If we draw this as a graph, we get something that I like to call a "hedgehog" because the properties all radiate out from a single point, the blank node. The following graph shows just a few of the 48 properties from this example:

Only one more bit of translation is necessary, which is converting dates of the form "05/23/2005" to the XML Schema form: "2005-05-23"^^xsd:date, or better yet, "2005-05-23-05:00"^^xsd:date because NPPES is based in Fargo, ND. For an application focused in the United States, the timezone doesn't matter because NPPES is only open during the business day.

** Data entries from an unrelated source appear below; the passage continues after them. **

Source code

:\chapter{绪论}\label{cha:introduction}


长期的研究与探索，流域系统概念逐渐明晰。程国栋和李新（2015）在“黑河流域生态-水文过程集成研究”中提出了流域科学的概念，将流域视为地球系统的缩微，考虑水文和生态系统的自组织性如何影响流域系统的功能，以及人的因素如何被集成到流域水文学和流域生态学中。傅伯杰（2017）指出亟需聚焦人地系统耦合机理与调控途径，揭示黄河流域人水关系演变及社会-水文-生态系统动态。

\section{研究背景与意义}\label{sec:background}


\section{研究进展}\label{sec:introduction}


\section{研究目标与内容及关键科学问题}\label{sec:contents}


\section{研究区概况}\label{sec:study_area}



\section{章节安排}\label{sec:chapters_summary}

Yet, for international applications, such as the LEI, you really will run into cases where it does matter. (Although the Pearl Harbor attack happened on Dec 7, 1942 in Hawaii, Emperor Hirohito received a phone call notifying him about the successful attack early in the morning of Dec 8, 1942) For this particular file (and quite a few others) an effective rule is to transform fields fields to xsd:date if the property name ends in "Date".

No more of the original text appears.